In the present study, we show that RGC-32 is expressed at high levels in M2 macrophages and TAMs and that tumors induce RGC-32 expression in an M-CSF- and/or IL-4-dependent manner. Improved understanding of the impact of RGC-32 on macrophage functions has the potential to help in the development of new RGC-32-based antitumor strategies.

Materials and methods

Cytokines and reagents

M-CSF, IFN-γ and IL-4 were purchased from R&D Systems (Minneapolis, MN, USA) and used at 100, 20 and 20 ng/ml, respectively. LPS and phorbol 12-myristate 13-acetate (PMA) were obtained from Sigma (Sigma-Aldrich, St. Louis, MO, USA). Monoclonal anti-human M-CSF and anti-IL-4 blocking and isotype-matched antibodies (Abs) were obtained from R&D Systems (R&D Systems, Abingdon, UK), and both were used at 2.5 µg/ml.

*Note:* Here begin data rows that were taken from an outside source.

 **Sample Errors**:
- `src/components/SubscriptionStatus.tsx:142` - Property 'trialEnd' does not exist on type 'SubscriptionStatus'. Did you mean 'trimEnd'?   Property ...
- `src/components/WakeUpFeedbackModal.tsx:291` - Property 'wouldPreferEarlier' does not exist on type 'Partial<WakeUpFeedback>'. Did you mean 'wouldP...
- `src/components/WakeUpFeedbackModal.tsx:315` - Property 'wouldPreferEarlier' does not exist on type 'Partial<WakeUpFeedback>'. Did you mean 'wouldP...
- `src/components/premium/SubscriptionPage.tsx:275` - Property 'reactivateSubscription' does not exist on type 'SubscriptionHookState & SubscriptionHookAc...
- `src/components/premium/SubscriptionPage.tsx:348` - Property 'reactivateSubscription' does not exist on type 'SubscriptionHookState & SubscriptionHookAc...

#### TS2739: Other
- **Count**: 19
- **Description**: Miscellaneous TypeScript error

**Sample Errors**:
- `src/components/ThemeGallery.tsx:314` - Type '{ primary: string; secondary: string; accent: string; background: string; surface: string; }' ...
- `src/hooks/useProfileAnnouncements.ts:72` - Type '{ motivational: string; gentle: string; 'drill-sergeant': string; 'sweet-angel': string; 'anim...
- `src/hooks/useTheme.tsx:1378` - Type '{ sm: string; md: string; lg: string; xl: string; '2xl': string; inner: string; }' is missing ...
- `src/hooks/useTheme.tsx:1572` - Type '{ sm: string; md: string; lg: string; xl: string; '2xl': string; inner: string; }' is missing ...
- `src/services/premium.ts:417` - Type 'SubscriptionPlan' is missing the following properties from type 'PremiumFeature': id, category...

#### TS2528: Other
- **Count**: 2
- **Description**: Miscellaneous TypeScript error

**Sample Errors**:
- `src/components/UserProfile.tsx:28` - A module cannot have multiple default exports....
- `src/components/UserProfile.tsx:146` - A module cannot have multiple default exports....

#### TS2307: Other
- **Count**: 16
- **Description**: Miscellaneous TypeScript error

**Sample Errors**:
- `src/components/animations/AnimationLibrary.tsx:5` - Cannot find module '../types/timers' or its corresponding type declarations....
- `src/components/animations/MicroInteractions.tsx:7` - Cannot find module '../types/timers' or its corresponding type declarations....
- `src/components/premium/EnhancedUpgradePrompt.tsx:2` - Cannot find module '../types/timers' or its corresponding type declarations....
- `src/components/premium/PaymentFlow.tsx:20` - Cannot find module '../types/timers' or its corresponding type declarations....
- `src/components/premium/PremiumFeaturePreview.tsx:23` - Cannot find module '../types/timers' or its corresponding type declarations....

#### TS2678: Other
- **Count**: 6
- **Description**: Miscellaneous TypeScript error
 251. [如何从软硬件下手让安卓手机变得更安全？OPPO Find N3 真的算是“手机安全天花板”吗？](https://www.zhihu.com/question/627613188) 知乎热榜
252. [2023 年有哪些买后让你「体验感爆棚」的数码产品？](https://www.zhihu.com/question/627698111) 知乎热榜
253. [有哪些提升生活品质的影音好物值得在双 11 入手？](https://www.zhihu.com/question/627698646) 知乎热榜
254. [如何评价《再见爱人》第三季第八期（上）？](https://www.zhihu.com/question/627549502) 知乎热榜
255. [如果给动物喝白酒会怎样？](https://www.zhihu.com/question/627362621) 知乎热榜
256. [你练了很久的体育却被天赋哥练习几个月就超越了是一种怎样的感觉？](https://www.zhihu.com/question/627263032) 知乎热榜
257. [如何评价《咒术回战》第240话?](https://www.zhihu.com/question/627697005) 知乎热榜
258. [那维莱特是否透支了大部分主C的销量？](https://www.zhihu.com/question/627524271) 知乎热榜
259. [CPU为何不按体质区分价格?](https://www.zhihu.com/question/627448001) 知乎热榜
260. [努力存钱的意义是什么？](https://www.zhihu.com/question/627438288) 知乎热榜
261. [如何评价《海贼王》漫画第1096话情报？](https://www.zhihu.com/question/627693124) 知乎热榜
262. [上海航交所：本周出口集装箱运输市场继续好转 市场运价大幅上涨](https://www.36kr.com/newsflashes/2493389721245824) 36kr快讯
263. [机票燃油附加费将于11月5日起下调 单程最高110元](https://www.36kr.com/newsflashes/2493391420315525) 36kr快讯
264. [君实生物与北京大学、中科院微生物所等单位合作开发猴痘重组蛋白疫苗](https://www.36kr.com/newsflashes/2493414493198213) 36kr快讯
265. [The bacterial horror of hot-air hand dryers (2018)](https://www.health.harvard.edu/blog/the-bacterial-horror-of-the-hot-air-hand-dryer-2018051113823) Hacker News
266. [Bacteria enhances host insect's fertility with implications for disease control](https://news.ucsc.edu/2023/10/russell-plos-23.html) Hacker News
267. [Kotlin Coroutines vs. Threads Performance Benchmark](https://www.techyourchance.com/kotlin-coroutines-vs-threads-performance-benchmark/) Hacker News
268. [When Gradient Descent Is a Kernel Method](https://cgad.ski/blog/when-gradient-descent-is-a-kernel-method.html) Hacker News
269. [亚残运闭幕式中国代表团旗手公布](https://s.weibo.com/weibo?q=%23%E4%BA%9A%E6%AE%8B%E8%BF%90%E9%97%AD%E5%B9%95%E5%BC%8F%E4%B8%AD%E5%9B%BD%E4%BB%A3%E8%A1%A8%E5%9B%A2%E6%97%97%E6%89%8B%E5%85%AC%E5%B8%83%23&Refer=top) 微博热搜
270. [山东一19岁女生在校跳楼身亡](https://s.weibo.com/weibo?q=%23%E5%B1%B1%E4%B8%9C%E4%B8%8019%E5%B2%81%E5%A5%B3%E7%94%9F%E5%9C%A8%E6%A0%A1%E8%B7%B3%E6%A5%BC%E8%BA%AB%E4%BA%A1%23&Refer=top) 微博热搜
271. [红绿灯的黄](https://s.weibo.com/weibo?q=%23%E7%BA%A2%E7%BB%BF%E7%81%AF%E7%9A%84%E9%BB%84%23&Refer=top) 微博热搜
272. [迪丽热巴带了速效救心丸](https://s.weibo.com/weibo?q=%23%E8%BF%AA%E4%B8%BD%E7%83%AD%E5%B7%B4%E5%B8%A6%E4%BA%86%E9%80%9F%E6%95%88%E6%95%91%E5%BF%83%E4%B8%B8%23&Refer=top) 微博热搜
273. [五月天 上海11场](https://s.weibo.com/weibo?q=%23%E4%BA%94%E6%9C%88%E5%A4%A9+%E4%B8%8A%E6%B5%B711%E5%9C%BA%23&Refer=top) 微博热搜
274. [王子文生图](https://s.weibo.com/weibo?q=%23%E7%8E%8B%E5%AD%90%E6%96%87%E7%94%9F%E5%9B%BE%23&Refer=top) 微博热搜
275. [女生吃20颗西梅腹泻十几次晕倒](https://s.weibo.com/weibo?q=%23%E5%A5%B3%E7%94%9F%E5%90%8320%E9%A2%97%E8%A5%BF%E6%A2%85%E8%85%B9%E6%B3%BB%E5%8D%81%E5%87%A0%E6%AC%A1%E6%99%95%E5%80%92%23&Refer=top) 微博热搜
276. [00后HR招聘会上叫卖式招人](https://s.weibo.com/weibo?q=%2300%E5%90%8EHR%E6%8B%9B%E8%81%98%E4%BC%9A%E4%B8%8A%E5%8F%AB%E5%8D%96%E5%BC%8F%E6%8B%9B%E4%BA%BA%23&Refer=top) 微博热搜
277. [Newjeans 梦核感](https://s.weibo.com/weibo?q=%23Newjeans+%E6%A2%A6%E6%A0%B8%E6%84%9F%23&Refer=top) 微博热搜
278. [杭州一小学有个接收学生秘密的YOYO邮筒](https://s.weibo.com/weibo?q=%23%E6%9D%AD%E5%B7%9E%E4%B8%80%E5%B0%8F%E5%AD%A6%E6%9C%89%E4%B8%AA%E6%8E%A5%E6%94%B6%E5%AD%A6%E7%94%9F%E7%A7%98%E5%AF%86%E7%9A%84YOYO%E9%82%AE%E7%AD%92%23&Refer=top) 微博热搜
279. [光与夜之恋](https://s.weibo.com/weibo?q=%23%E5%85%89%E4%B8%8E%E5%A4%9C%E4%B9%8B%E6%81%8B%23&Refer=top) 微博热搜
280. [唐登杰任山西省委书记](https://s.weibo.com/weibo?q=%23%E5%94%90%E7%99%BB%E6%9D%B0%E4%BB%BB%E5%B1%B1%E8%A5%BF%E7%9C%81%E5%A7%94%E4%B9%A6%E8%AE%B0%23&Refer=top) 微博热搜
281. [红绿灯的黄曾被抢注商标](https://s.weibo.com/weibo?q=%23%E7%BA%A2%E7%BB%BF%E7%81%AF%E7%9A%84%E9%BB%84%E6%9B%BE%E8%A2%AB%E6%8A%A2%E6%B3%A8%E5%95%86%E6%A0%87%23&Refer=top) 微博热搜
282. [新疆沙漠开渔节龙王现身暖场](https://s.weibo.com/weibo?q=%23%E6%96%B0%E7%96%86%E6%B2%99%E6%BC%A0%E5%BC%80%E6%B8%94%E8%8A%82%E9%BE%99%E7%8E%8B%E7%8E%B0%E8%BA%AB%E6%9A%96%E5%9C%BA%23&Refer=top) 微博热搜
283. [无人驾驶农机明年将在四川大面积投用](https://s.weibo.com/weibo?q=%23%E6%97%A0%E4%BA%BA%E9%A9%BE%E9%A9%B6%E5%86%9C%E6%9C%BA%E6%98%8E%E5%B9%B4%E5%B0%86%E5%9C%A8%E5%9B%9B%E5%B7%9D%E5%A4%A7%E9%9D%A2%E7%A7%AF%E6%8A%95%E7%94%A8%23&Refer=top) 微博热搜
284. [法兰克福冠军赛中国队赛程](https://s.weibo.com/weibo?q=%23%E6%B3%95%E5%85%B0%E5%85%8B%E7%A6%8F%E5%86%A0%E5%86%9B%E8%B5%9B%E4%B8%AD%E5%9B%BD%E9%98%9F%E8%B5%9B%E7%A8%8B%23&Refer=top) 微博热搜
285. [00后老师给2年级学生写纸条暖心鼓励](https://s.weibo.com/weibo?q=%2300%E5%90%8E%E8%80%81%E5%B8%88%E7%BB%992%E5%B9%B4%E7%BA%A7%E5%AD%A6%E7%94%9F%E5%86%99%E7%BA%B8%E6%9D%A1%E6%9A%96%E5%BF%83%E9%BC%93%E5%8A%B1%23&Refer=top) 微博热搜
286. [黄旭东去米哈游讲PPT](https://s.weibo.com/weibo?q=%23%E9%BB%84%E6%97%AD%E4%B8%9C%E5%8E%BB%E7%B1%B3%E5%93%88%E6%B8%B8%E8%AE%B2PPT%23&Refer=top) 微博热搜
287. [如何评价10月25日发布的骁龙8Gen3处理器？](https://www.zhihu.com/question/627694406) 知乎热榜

The phosphoinositide 3-kinase (PI3K) inhibitor LY294002 was purchased from Cell Signaling Technology (Cell Signaling Technology, Danvers, MA, USA) and used at 10 µM/ml.

Cell culture and experimental treatments

To generate PMA-treated macrophages, 1×106 THP-1 cells were seeded into complete growth medium supplemented with 100 ng/ml PMA for 48 h. To generate M1-polarized THP-1 macrophages, THP-1 cells were cultured with 100 ng/ml PMA for 6 h and then treated with PMA plus 100 ng/ml LPS and 20 ng/mL IFN-γ for 42 h. To generate M2-polarized THP-1 macrophages, THP-1 cells were cultured with 100 ng/ml PMA for 6 h and then treated with PMA plus 20 ng/ml IL-4 for 42 h.22

Human peripheral blood mononuclear cells were isolated from leukocyte-enriched buffy coats from healthy donors using density gradient centrifugation and were positively selected by MACS CD14 microbeads (Miltenyi Biotec, Auburn, CA, USA). The purity of the isolated CD14+ monocytes was >98%, as determined by flow cytometry. Monocytes were differentiated into macrophages (M0) in RPMI using 10% FBS containing 100 ng/ml human rhM-CSF for 7 days. M1 and M2 macrophages were obtained by culturing M0 cells for an additional 48 h with 100 ng/ml LPS containing 20 ng/ml IFN-γ (for M1 polarization) or 20 ng/ml IL-4 (for M2 polarization), respectively.23 Human TAMs were obtained from the ascetic fluid of colon adenocarcinoma as previously described.24 CD14+ macrophages were isolated through Ficoll gradient cell separation and subsequent magnetic cell sorting using CD14 microbeads. Informed consent was obtained from all patients, and the study protocol was approved by the Ethics Review Board of Qingdao Central Hospital.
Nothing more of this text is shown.